Bid to convert former police station into a thriving centre for arts and community activities

May 10, 2019

A charity formed by leading figures in Bristol’s arts community has launched a bid to buy a former police station and transform it into an artists’ and community hub.

Bricks has been formed in response to the critical need for spaces for artists and community activities for the benefit of the local area. 

The initiative brings together artists, social enterprises and community members to reimagine what Trinity Road Police Station in Old Market could become, pictured in a CGI created by architects NOMA.

It also sets out a new, sustainable financial model to support artists and the wider community in one of the most deprived areas of the city.

The charity is calling on people and organisations to pledge their support and share ideas via its new website.
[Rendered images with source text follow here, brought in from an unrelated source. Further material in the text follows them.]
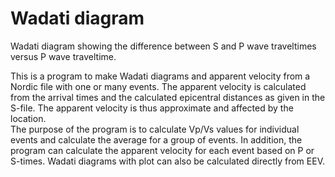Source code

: # Wadati diagram

Wadati diagram showing the difference between S and P wave traveltimes versus P wave traveltime.

This is a program to make Wadati diagrams and apparent velocity from a Nordic file with one or many events. The apparent velocity is calculated from the arrival times and the calculated epicentral distances as given in the S-file. The apparent velocity is thus approximate and affected by the location.  
 The purpose of the program is to calculate Vp/Vs values for individual events and calculate the average for a group of events. In addition, the program can calculate the apparent velocity for each event based on P or S-times. Wadati diagrams with plot can also be calculated directly from EEV.

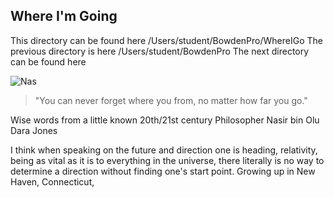## Where I'm Going

This directory can be found here
/Users/student/BowdenPro/WhereIGo
The previous directory is here
/Users/student/BowdenPro
The next directory can be found here


![Nas](https://encrypted-tbn0.gstatic.com/images?q=tbn:ANd9GcQl0r4d8NkTUKNElDWus4bJ6kztEj6B3Ee3sw&usqp=CAU)
  
>"You can never forget where you from, no matter how far you go."

Wise words from a little known 20th/21st century Philosopher Nasir bin Olu 
Dara Jones

I think when speaking on the future and direction one is heading, 
relativity, being as vital as it is to everything in the universe, there 
literally is no way to determine a direction without finding one's start 
point. Growing up in New Haven, Connecticut, 

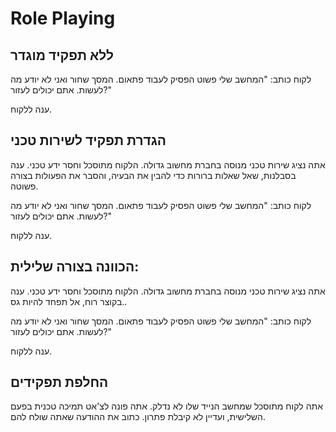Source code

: # Role Playing

## ללא תפקיד מוגדר

לקוח כותב: "המחשב שלי פשוט הפסיק לעבוד פתאום. המסך שחור ואני לא יודע מה לעשות. אתם יכולים לעזור?"

ענה ללקוח.

## הגדרת תפקיד לשירות טכני

אתה נציג שירות טכני מנוסה בחברת מחשוב גדולה. הלקוח מתוסכל וחסר ידע טכני. ענה בסבלנות, שאל שאלות ברורות כדי להבין את הבעיה, והסבר את הפעולות בצורה פשוטה.

לקוח כותב: "המחשב שלי פשוט הפסיק לעבוד פתאום. המסך שחור ואני לא יודע מה לעשות. אתם יכולים לעזור?"

ענה ללקוח.

## הכוונה בצורה שלילית:

אתה נציג שירות טכני מנוסה בחברת מחשוב גדולה. הלקוח מתוסכל וחסר ידע טכני. ענה בקוצר רוח, אל תפחד להיות גס..

לקוח כותב: "המחשב שלי פשוט הפסיק לעבוד פתאום. המסך שחור ואני לא יודע מה לעשות. אתם יכולים לעזור?"

ענה ללקוח.

## החלפת תפקידים

אתה לקוח מתוסכל שמחשב הנייד שלו לא נדלק. אתה פונה לצ'אט תמיכה טכנית בפעם השלישית, ועדיין לא קיבלת פתרון. כתוב את ההודעה שאתה שולח להם.
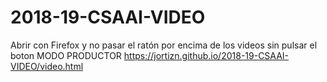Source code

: # 2018-19-CSAAI-VIDEO
Abrir con Firefox y no pasar el ratón por encima de los videos sin pulsar el boton MODO PRODUCTOR
https://jortizn.github.io/2018-19-CSAAI-VIDEO/video.html
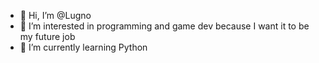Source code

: - 👋 Hi, I’m @Lugno
- 👀 I’m interested in programming and game dev because I want it to be my future job
- 🌱 I’m currently learning Python

<!---
Lugno/Lugno is a ✨ special ✨ repository because its `README.md` (this file) appears on your GitHub profile.
You can click the Preview link to take a look at your changes.
--->
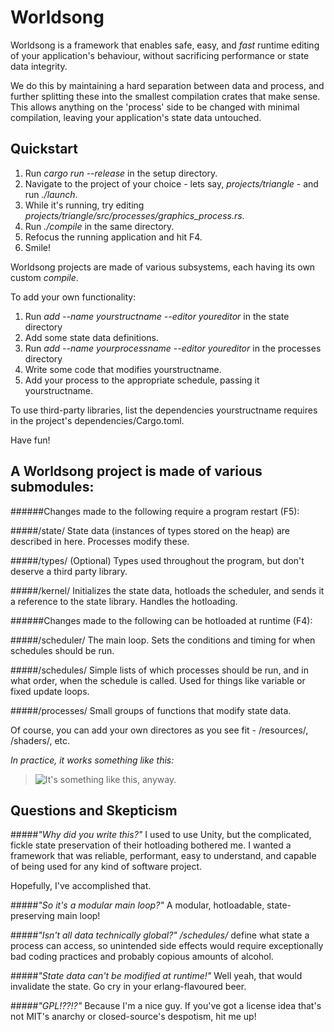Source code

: 
Worldsong
=========

Worldsong is a framework that enables safe, easy, and _fast_ runtime editing of your application's behaviour, without sacrificing performance or state data integrity. 

We do this by maintaining a hard separation between data and process, and further splitting these into the smallest compilation crates that make sense. This allows anything on the 'process' side to be changed with minimal compilation, leaving your application's state data untouched.

Quickstart
----------

1. Run _cargo run --release_ in the setup directory.
2. Navigate to the project of your choice - lets say, _projects/triangle_ - and run _./launch_.
3. While it's running, try editing _projects/triangle/src/processes/graphics_process.rs_.
4. Run _./compile_ in the same directory.
5. Refocus the running application and hit F4.
6. Smile!

Worldsong projects are made of various subsystems, each having its own custom _compile_.

To add your own functionality:

1. Run _add --name yourstructname --editor youreditor_ in the state directory
2. Add some state data definitions.
3. Run _add --name yourprocessname --editor youreditor_ in the processes directory
4. Write some code that modifies yourstructname.
5. Add your process to the appropriate schedule, passing it yourstructname.

To use third-party libraries, list the dependencies yourstructname requires in the project's dependencies/Cargo.toml.

Have fun!


A Worldsong project is made of various submodules:
--------------------------------------------------

######Changes made to the following require a program restart (F5):

#####/state/
State data (instances of types stored on the heap) are described in here. Processes modify these.

#####/types/ (Optional)
Types used throughout the program, but don't deserve a third party library.

#####/kernel/
Initializes the state data, hotloads the scheduler, and sends it a reference to the state library. Handles the hotloading.

######Changes made to the following can be hotloaded at runtime (F4):

#####/scheduler/
The main loop. Sets the conditions and timing for when schedules should be run.

#####/schedules/
Simple lists of which processes should be run, and in what order, when the schedule is called. Used for things like variable or fixed update loops.

#####/processes/
Small groups of functions that modify state data.

Of course, you can add your own directores as you see fit - /resources/, /shaders/, etc.

*In practice, it works something like this:*

>![It's something like this, anyway.](http://i.imgur.com/Rac2pZq.png)


Questions and Skepticism
------------------------

#####*"Why did you write this?"*
I used to use Unity, but the complicated, fickle state preservation of their hotloading bothered me. I wanted a framework that was reliable, performant, easy to understand, and capable of being used for any kind of software project. 

Hopefully, I've accomplished that.

#####*"So it's a modular main loop?"*
A modular, hotloadable, state-preserving main loop!

#####*"Isn't all data technically global?"*
_/schedules/_ define what state a process can access, so unintended side effects would require exceptionally bad coding practices and probably copious amounts of alcohol.

#####*"State data can't be modified at runtime!"*
Well yeah, that would invalidate the state. Go cry in your erlang-flavoured beer.

#####*"GPL!??!?"*
Because I'm a nice guy. If you've got a license idea that's not MIT's anarchy or closed-source's despotism, hit me up!


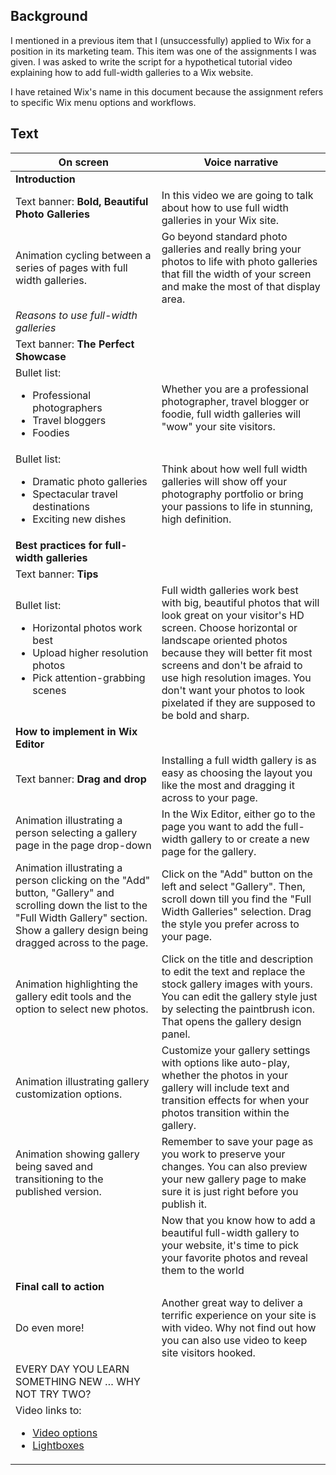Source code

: ## Background

I mentioned in a previous item that I (unsuccessfully) applied to Wix for a position in its marketing team. This item was one of the assignments I was given. I was asked to write the script for a hypothetical tutorial video explaining how to add full-width galleries to a Wix website.

I have retained Wix's name in this document because the assignment refers to specific Wix menu options and workflows.

## Text

| **On screen** | **Voice narrative** |
| --- | --- |
| **Introduction** | <!-- Overview of full-width galleries --> |
| Text banner: **Bold, Beautiful Photo Galleries** | In this video we are going to talk about how to use full width galleries in your Wix site. |
| Animation cycling between a series of pages with full width galleries. | Go beyond standard photo galleries and really bring your photos to life with photo galleries that fill the width of your screen and make the most of that display area. |
| *Reasons to use full-width galleries* |  |
| Text banner: **The Perfect Showcase** |  |
| Bullet list: <ul><li>Professional photographers</li><li>Travel bloggers</li><li>Foodies</li></ul> | Whether you are a professional photographer, travel blogger or foodie, full width galleries will "wow" your site visitors. |
| Bullet list: <ul><li>Dramatic photo galleries</li><li>Spectacular travel destinations</li><li>Exciting new dishes</li></ul> | Think about how well full width galleries will show off your photography portfolio or bring your passions to life in stunning, high definition. |
| **Best practices for full-width galleries** |  |
| Text banner: **Tips** |  |
| Bullet list: <ul><li>Horizontal photos work best</li><li>Upload higher resolution photos</li><li>Pick attention-grabbing scenes</li></ul> | Full width galleries work best with big, beautiful photos that will look great on your visitor's HD screen. Choose horizontal or landscape oriented photos because they will better fit most screens and don't be afraid to use high resolution images. You don't want your photos to look pixelated if they are supposed to be bold and sharp. |
| **How to implement in Wix Editor** |  |
| Text banner: **Drag and drop** | Installing a full width gallery is as easy as choosing the layout you like the most and dragging it across to your page. |
| Animation illustrating a person selecting a gallery page in the page drop-down | In the Wix Editor, either go to the page you want to add the full-width gallery to or create a new page for the gallery. |
| Animation illustrating a person clicking on the "Add" button, "Gallery" and scrolling down the list to the "Full Width Gallery" section. Show a gallery design being dragged across to the page. | Click on the "Add" button on the left and select "Gallery". Then, scroll down till you find the "Full Width Galleries" selection. Drag the style you prefer across to your page. |
| Animation highlighting the gallery edit tools and the option to select new photos. | Click on the title and description to edit the text and replace the stock gallery images with yours. You can edit the gallery style just by selecting the paintbrush icon. That opens the gallery design panel. |
| Animation illustrating gallery customization options. | Customize your gallery settings with options like auto-play, whether the photos in your gallery will include text and transition effects for when your photos transition within the gallery. |
| Animation showing gallery being saved and transitioning to the published version. | Remember to save your page as you work to preserve your changes. You can also preview your new gallery page to make sure it is just right before you publish it. |
|  | Now that you know how to add a beautiful full-width gallery to your website, it's time to pick your favorite photos and reveal them to the world |
| **Final call to action** |  |
| Do even more! | Another great way to deliver a terrific experience on your site is with video. Why not find out how you can also use video to keep site visitors hooked. |
| EVERY DAY YOU LEARN SOMETHING NEW … WHY NOT TRY TWO? |  |
| Video links to: <ul><li>[Video options](https://www.youtube.com/watch?v=zHdenhwfczE)</li><li>[Lightboxes](https://www.youtube.com/watch?v=VnwBgeuAr5g&t=184s)</li></ul>
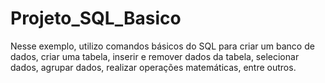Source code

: # Projeto_SQL_Basico
Nesse exemplo, utilizo comandos básicos do SQL para criar um banco de dados, criar uma tabela, inserir e remover dados da tabela, selecionar dados, agrupar dados, realizar operações matemáticas, entre outros.
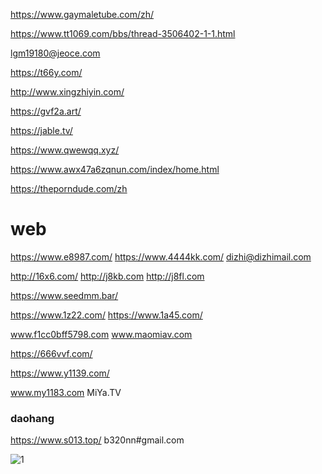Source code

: https://www.gaymaletube.com/zh/

https://www.tt1069.com/bbs/thread-3506402-1-1.html

lgm19180@jeoce.com

https://t66y.com/

http://www.xingzhiyin.com/

https://gvf2a.art/

https://jable.tv/

https://www.qwewqq.xyz/

https://www.awx47a6zqnun.com/index/home.html

https://theporndude.com/zh

# web

https://www.e8987.com/ https://www.4444kk.com/ dizhi@dizhimail.com

http://16x6.com/ http://j8kb.com http://j8fl.com

https://www.seedmm.bar/

https://www.1z22.com/ https://www.1a45.com/

www.f1cc0bff5798.com www.maomiav.com

https://666vvf.com/

https://www.y1139.com/

www.my1183.com MiYa.TV

### daohang

https://www.s013.top/ b320nn#gmail.com

![1](https://bu.dusays.com/2021/09/11/a44c7b8d8b9c8.jpg)
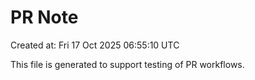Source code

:# PR Note

Created at: Fri 17 Oct 2025 06:55:10 UTC

This file is generated to support testing of PR workflows.
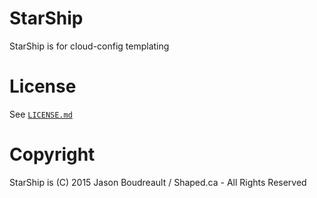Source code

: # StarShip
StarShip is for cloud-config templating

# License
See <a href="LICENSE.md">``LICENSE.md``</a>

# Copyright
StarShip is (C) 2015 Jason Boudreault / Shaped.ca - All Rights Reserved
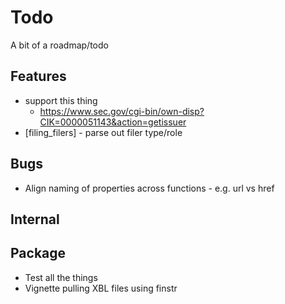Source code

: # Todo

A bit of a roadmap/todo

## Features
 * support this thing
   - https://www.sec.gov/cgi-bin/own-disp?CIK=0000051143&action=getissuer
 * [filing_filers] - parse out filer type/role

## Bugs
 * Align naming of properties across functions - e.g. url vs href

## Internal

## Package
 * Test all the things
 * Vignette pulling XBL files using finstr
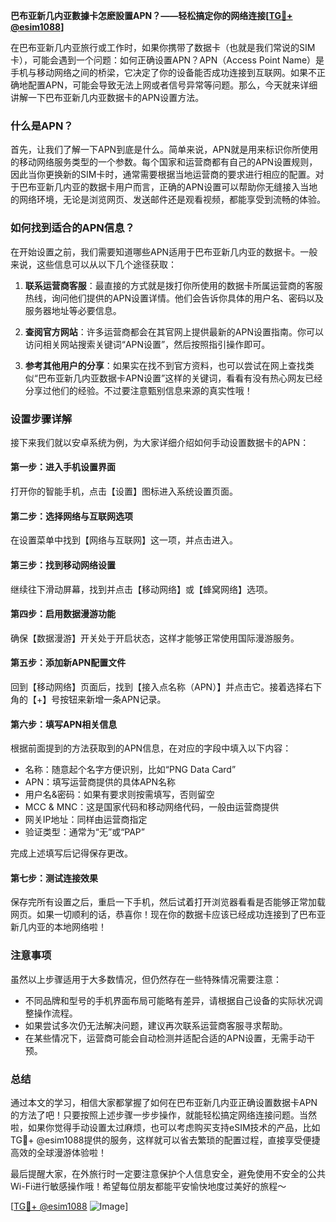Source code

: **巴布亚新几内亚數據卡怎麽設置APN？——轻松搞定你的网络连接[[TG💪+ @esim1088](https://t.me/s/esim1088)]**

在巴布亚新几内亚旅行或工作时，如果你携带了数据卡（也就是我们常说的SIM卡），可能会遇到一个问题：如何正确设置APN？APN（Access Point Name）是手机与移动网络之间的桥梁，它决定了你的设备能否成功连接到互联网。如果不正确地配置APN，可能会导致无法上网或者信号异常等问题。那么，今天就来详细讲解一下巴布亚新几内亚数据卡的APN设置方法。

### 什么是APN？

首先，让我们了解一下APN到底是什么。简单来说，APN就是用来标识你所使用的移动网络服务类型的一个参数。每个国家和运营商都有自己的APN设置规则，因此当你更换新的SIM卡时，通常需要根据当地运营商的要求进行相应的配置。对于巴布亚新几内亚的数据卡用户而言，正确的APN设置可以帮助你无缝接入当地的网络环境，无论是浏览网页、发送邮件还是观看视频，都能享受到流畅的体验。

### 如何找到适合的APN信息？

在开始设置之前，我们需要知道哪些APN适用于巴布亚新几内亚的数据卡。一般来说，这些信息可以从以下几个途径获取：

1. **联系运营商客服**：最直接的方式就是拨打你所使用的数据卡所属运营商的客服热线，询问他们提供的APN设置详情。他们会告诉你具体的用户名、密码以及服务器地址等必要信息。
   
2. **查阅官方网站**：许多运营商都会在其官网上提供最新的APN设置指南。你可以访问相关网站搜索关键词“APN设置”，然后按照指引操作即可。

3. **参考其他用户的分享**：如果实在找不到官方资料，也可以尝试在网上查找类似“巴布亚新几内亚数据卡APN设置”这样的关键词，看看有没有热心网友已经分享过他们的经验。不过要注意甄别信息来源的真实性哦！

### 设置步骤详解

接下来我们就以安卓系统为例，为大家详细介绍如何手动设置数据卡的APN：

#### 第一步：进入手机设置界面
打开你的智能手机，点击【设置】图标进入系统设置页面。

#### 第二步：选择网络与互联网选项
在设置菜单中找到【网络与互联网】这一项，并点击进入。

#### 第三步：找到移动网络设置
继续往下滑动屏幕，找到并点击【移动网络】或【蜂窝网络】选项。

#### 第四步：启用数据漫游功能
确保【数据漫游】开关处于开启状态，这样才能够正常使用国际漫游服务。

#### 第五步：添加新APN配置文件
回到【移动网络】页面后，找到【接入点名称（APN）】并点击它。接着选择右下角的【+】号按钮来新增一条APN记录。

#### 第六步：填写APN相关信息
根据前面提到的方法获取到的APN信息，在对应的字段中填入以下内容：
- 名称：随意起个名字方便识别，比如“PNG Data Card”
- APN：填写运营商提供的具体APN名称
- 用户名&密码：如果有要求则按需填写，否则留空
- MCC & MNC：这是国家代码和移动网络代码，一般由运营商提供
- 网关IP地址：同样由运营商指定
- 验证类型：通常为“无”或“PAP”

完成上述填写后记得保存更改。

#### 第七步：测试连接效果
保存完所有设置之后，重启一下手机，然后试着打开浏览器看看是否能够正常加载网页。如果一切顺利的话，恭喜你！现在你的数据卡应该已经成功连接到了巴布亚新几内亚的本地网络啦！

### 注意事项

虽然以上步骤适用于大多数情况，但仍然存在一些特殊情况需要注意：

- 不同品牌和型号的手机界面布局可能略有差异，请根据自己设备的实际状况调整操作流程。
- 如果尝试多次仍无法解决问题，建议再次联系运营商客服寻求帮助。
- 在某些情况下，运营商可能会自动检测并适配合适的APN设置，无需手动干预。

### 总结

通过本文的学习，相信大家都掌握了如何在巴布亚新几内亚正确设置数据卡APN的方法了吧！只要按照上述步骤一步步操作，就能轻松搞定网络连接问题。当然啦，如果你觉得手动设置太过麻烦，也可以考虑购买支持eSIM技术的产品，比如TG💪+ @esim1088提供的服务，这样就可以省去繁琐的配置过程，直接享受便捷高效的全球漫游体验啦！

最后提醒大家，在外旅行时一定要注意保护个人信息安全，避免使用不安全的公共Wi-Fi进行敏感操作哦！希望每位朋友都能平安愉快地度过美好的旅程～

[[TG💪+ @esim1088](https://t.me/s/esim1088) ![Image](https://i.postimg.cc/4NQfJmqS/Snipaste-2025-05-13-00-14-12.png)]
Avon and Somerset Police previously announced Trinity Road Police Station would be put up for sale this year, with the police continuing to have a presence on the site.

Ideas for the building developed through consultation with artists, community members and community organisations include a community nursery, cafe, garden area, community meeting and workshop spaces, a bike workshop, exhibition and event spaces, affordable artist studios and accommodation for artists, as well as an outdoor market and office space for creatives and social enterprises. 

Bricks’ bid to buy the site was submitted to the Avon and Somerset Police and Crime Commissioner last week. It sets out a clear plan for the future of the site, the social value it would create and the partnerships it would deliver.

Bricks chair Kim Wide – who is also the CEO of Take a Part, leaders in socially-engaged arts practice – said: “This is an exciting opportunity for the artists and community to work from the very start together to create something that is meaningful and sustainable for everyone involved.

“It supports talent development, community cohesion, and placemaking in the local area, and an interdependent network of artists. So the centre will be an incredible shared asset. We need your support and to hear from you, as artists and residents, as we go on this journey to ensure that the space that is created is really for everyone.”

In 2017, Jack Gibbon from Antlers Gallery – now Bricks director – made the first step towards creating Bricks by securing a grant to research and develop a new non-profit, sustainable model to deliver spaces for artists.

At the start, it was about looking at how locally based artistic talent could be supported through providing project space, artist development programmes and studios – but Jack soon realised that by coming together with other social enterprises Bricks could generate social value for wider communities. 

He said: “When Trinity Road Police Station became available for purchase, it made obvious sense as the focus for a new type of arts and community space. The location could potentially join the dots in the visual arts ecology of Bristol, as well as supporting and connecting the local communities of Old Market, Newtown and St Judes.

“By coming together with other artists, social enterprises and community members, we are greater than the sum of our parts and can deliver a resilient, sustainable model for the future. As such, rent paid would go towards paying off the charity’s mortgage, rather than to an external organisation that has shareholders to serve. This model aims to keep the building for Bristol forever.”

Bricks is calling on the Bristol community to support its vision by visiting its website, joining the list of supporters and contributing ideas for the site on the Feedback page. Partnership discussions are already at an advanced stage with a number of organisations including Rising Arts Agency, Raised in Bristol, Bristol Bike Project, Up Our Street, Trinity Centre, and Rise Youth Dance.

Clare Reddington, CEO of Bristol’s pioneering Watershed media centre, has pledged her support for Bricks’ bid, saying: “We see Bricks as an important part of Bristol’s future arts ecology and look forward to collaborating with them in this exciting new space.”